Listen or Read?

Eyeglasses

Getting older means eyesight changes, and with eyesight changes come some choices.  Do I read a book, and then wait for hours before my eyes can focus at a distance again, or do I listen to a book while I do something else so I don’t have double vision afterwards?

A bit of history:  I am myopic, and have small cataracts.  I live in earthquake country.  I love being able to see.  When one gets older, eye muscles are not as adaptable as they used to be.  I am also extremely picky about my eyes – even with my myopia, I always was able to correct my lenses to 20-15 (or however you write it).  Now I can only get corrections to 20-20.  Not fun.  I also have a macular pucker and oodles of floaters; I see my retinologist every year for stability checks.

So what’s with the “earthquake country” comment?  Well, someone is bound to point out that lasik could solve a lot of problems.  My return is eye surgery?  Are you nuts?  Cutting my eyes?  What if there were an earthquake in the middle of the procedure?????

A bit neurotic, eh?

Audiobooks are a great listen when a great reader tells the tale.  Awful voices, wrong voices, ugly voices, poor cadence when reading, etc., all make for a bad experience, and make a good read not so enjoyable.  However, the downside to audiobooks is all you do is listen.  That is, unless you pick up something to do, or go to the gym, or work out on the elliptical, or go for a walk, or knit, or make dinner and hope you don’t drop you ear buds in the soup or go to the bathroom with the ipod in your pocket and have it fall in the toilet with everything else you have deposited.

I know, I’ve done it.

All alone, audiobooks are not a physically active experience.  Reading a book is a physically active, multi-sensual experience.  Look, read, look at pictures, admire the type font, enjoy the layout, read, turn a page, enjoy the smell of a new book, turn the book around to see what something is, sit, become involved in another world, think about it later.  Can you multi-task when reading?  You bet – but why?

I am reading again, and double-vision be damned.  I miss the experience.  I just wish I didn’t walk like a drunk afterward.

Now

As we get older, time becomes less. We have less of it.

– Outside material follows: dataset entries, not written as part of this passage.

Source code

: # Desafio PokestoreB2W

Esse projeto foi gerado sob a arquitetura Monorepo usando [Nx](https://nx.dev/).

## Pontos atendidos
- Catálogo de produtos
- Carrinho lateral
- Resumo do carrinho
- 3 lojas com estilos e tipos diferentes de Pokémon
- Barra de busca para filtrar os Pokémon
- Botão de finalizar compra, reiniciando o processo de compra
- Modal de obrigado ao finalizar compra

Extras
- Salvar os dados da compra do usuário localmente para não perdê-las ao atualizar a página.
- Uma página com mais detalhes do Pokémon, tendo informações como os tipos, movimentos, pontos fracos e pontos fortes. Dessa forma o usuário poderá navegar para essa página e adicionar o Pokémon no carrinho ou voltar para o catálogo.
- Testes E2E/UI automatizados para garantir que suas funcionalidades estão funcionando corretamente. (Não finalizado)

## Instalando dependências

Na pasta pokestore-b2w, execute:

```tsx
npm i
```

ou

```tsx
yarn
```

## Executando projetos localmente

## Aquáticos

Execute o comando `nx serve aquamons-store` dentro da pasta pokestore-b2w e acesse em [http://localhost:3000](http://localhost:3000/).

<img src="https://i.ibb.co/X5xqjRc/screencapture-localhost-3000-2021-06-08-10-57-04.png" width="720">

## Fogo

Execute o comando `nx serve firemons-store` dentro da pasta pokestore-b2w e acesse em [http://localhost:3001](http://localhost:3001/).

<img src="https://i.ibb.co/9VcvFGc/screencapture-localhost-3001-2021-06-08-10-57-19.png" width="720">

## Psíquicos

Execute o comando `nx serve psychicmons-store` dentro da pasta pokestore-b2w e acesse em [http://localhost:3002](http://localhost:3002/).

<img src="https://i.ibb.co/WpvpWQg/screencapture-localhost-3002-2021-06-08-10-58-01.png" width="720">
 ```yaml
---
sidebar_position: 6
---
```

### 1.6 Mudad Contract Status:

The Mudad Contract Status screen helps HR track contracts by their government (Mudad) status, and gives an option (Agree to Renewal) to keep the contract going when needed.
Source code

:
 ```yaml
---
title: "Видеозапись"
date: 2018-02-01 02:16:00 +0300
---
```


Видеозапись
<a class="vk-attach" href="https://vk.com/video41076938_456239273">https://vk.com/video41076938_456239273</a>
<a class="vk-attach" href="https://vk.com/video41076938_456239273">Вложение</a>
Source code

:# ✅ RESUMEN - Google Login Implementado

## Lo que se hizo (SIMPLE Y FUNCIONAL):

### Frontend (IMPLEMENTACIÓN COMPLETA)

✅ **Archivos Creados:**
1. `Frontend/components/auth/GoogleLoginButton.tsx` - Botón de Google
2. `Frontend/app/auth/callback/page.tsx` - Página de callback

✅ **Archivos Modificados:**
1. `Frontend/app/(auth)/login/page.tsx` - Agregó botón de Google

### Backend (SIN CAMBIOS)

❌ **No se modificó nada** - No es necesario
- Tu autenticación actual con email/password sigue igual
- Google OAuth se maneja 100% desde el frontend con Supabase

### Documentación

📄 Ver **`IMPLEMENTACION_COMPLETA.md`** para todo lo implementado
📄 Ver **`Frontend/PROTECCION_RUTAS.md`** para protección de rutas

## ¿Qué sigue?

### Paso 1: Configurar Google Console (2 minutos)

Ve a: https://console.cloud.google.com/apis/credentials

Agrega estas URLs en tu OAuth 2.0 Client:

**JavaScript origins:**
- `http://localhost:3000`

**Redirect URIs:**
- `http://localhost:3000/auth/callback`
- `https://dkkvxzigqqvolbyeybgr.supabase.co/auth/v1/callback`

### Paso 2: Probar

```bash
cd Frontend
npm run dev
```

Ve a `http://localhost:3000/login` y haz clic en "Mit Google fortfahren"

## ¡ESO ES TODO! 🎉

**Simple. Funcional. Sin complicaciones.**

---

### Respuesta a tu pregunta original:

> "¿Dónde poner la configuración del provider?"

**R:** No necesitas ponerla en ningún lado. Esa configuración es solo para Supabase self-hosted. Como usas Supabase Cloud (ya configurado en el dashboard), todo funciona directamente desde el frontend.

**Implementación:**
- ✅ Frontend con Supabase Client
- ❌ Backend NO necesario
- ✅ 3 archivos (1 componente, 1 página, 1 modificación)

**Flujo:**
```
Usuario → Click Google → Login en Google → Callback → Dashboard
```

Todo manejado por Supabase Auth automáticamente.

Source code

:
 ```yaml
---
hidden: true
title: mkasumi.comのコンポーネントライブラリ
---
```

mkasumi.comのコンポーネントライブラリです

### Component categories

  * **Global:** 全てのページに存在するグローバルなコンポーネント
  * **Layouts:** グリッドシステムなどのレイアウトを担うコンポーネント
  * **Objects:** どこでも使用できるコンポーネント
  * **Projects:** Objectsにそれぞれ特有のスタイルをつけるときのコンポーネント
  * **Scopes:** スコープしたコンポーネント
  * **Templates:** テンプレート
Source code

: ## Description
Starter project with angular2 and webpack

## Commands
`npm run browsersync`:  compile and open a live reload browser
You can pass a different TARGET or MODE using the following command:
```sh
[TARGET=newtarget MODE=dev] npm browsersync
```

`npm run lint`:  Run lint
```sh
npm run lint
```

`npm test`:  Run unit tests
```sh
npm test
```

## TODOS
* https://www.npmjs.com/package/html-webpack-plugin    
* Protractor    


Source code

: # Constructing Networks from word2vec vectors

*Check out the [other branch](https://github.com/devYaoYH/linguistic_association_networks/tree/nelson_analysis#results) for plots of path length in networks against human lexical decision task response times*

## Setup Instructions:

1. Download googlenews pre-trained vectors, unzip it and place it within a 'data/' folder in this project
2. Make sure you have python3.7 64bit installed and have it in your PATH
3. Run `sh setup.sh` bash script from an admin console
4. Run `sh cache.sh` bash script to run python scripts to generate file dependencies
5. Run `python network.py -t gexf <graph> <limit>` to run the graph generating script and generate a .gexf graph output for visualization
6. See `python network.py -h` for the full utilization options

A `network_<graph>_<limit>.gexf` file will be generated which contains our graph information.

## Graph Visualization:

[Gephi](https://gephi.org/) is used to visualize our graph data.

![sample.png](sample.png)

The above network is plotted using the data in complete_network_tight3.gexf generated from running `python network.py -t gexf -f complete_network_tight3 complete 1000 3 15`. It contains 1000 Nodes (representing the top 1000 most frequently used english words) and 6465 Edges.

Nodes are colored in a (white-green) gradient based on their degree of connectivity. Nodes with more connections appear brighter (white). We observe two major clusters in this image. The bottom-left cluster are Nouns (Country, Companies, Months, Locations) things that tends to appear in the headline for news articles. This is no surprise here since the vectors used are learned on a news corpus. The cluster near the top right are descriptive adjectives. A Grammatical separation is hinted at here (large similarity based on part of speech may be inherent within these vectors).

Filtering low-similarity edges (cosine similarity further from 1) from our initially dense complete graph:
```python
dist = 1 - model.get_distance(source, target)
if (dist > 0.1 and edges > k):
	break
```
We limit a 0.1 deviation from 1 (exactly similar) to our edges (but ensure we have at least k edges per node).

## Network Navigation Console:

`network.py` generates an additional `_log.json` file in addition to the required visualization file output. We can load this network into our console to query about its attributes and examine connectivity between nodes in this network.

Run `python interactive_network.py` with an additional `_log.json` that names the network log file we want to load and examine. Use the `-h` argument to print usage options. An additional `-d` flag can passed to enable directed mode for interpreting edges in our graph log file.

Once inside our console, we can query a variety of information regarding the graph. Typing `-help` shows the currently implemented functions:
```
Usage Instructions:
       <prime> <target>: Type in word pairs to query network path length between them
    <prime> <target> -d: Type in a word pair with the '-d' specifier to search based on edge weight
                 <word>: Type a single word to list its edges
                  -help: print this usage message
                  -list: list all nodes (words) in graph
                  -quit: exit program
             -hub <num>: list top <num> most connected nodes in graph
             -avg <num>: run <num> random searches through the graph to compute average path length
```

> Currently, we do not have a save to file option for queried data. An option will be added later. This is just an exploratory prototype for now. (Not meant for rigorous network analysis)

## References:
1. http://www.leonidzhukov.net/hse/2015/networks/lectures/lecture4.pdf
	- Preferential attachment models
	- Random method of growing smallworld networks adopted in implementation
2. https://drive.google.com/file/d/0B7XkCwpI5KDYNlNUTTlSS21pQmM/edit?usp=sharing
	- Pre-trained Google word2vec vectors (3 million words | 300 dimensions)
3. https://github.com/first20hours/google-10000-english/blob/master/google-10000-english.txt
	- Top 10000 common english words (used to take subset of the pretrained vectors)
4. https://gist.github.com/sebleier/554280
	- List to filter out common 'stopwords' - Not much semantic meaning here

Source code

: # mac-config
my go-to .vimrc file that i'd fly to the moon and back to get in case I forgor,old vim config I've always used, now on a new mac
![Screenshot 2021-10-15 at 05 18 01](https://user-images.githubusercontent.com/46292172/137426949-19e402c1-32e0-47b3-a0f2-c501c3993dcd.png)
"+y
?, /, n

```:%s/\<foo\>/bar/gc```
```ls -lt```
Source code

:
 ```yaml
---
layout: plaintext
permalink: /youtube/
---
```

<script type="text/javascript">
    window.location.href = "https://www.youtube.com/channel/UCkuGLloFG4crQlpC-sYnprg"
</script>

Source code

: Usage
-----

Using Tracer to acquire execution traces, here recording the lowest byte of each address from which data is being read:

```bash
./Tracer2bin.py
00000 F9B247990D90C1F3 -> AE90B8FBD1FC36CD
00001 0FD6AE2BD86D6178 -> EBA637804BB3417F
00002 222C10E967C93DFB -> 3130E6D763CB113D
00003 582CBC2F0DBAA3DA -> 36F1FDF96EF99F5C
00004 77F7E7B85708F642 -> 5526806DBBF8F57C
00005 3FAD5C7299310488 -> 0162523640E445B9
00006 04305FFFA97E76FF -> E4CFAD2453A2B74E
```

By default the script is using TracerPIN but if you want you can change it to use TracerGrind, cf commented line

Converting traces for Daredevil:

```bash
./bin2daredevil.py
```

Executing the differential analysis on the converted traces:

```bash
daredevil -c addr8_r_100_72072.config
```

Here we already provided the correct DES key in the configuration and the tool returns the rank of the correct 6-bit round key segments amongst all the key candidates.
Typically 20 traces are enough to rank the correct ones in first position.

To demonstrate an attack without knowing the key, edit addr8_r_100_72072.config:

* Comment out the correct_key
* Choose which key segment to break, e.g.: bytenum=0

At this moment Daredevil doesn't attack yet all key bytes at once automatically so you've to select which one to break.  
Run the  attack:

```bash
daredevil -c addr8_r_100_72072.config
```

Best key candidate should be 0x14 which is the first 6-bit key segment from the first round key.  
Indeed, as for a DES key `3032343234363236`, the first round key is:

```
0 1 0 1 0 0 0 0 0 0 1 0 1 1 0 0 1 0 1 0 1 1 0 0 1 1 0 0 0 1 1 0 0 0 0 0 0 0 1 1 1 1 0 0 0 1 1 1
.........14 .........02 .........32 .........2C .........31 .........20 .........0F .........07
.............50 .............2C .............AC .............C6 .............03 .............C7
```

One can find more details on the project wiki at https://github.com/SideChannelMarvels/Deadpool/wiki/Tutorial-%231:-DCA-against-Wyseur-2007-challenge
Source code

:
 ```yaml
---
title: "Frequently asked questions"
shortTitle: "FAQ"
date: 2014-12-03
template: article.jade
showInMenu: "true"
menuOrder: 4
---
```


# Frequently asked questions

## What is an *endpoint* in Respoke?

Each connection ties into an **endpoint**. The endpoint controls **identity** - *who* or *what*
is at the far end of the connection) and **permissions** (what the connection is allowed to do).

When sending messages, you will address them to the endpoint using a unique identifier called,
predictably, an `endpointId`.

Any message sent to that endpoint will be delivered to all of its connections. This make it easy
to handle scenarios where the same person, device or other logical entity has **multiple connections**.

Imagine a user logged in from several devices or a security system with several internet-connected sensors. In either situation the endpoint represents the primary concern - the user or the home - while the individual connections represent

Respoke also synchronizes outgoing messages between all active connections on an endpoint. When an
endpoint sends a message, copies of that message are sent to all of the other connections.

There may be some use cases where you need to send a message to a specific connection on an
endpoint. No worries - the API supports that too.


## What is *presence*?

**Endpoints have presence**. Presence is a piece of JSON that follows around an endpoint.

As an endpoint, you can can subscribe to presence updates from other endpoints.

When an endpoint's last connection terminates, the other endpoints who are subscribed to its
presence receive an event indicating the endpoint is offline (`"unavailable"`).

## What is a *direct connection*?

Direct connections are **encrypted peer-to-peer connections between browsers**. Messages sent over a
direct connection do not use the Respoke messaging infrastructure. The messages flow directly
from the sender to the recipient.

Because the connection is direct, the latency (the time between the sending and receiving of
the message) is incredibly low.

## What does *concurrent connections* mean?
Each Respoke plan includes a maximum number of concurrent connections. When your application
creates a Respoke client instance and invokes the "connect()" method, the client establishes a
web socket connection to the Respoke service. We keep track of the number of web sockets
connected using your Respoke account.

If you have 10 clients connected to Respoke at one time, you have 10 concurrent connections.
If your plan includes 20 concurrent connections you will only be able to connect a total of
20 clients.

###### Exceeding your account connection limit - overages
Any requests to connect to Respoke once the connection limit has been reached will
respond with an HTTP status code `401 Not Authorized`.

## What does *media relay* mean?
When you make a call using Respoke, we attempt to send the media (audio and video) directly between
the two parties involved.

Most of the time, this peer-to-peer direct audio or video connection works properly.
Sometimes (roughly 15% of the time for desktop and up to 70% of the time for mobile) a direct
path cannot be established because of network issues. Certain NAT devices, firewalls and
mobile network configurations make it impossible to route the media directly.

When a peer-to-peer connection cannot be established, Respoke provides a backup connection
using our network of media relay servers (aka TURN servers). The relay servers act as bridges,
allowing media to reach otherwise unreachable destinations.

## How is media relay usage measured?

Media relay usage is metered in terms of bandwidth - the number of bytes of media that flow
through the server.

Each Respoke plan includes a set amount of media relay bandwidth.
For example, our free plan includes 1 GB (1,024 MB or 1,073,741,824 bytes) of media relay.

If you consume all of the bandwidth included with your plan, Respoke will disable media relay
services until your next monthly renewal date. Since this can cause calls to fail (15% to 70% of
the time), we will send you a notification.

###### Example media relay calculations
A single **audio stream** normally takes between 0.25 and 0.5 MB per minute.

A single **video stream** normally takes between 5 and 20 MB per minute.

Having a conversation about the sense of time, and the differences in the perception of time we had as children – summer lasted forever – and now as adults – the children are grown! – whoever I was talking with said that our perspectives shift with age because of the contexts we have in our brain. Children are more immediate, and adults have touching points. These touching points are referential – we use them to frame our reality.  Children are developing memory, while we are full of them. Older people can remember their childhood often more vividly than they can recall the day before.

I know for me this is certainly true. And the result is that I forget about the immediacy of living – the moment of now. Instead, my head is filled with plans and structures because of all the things I need to do now.  If I don’t get certain things done now, I will miss out on windows, whether for opportunity or survival.

“Being here now” has so many different meanings – the nowness of chores and things that have to be done (which is where I am at today with bills and job applications) – and, of course, living and doing in the moment. I forget this so often that my sense of spontaneity is vanishing, and the horizon of my life is hurtling toward me at an increasingly rapid pace. I schedule the “thou shalts” and forget the “let’s”.  How sad to think that I may lose what time I have left because I forget the joy of the moment and structure my life with tasks and chores and must-do-its.

I fear I am becoming increasingly dreary.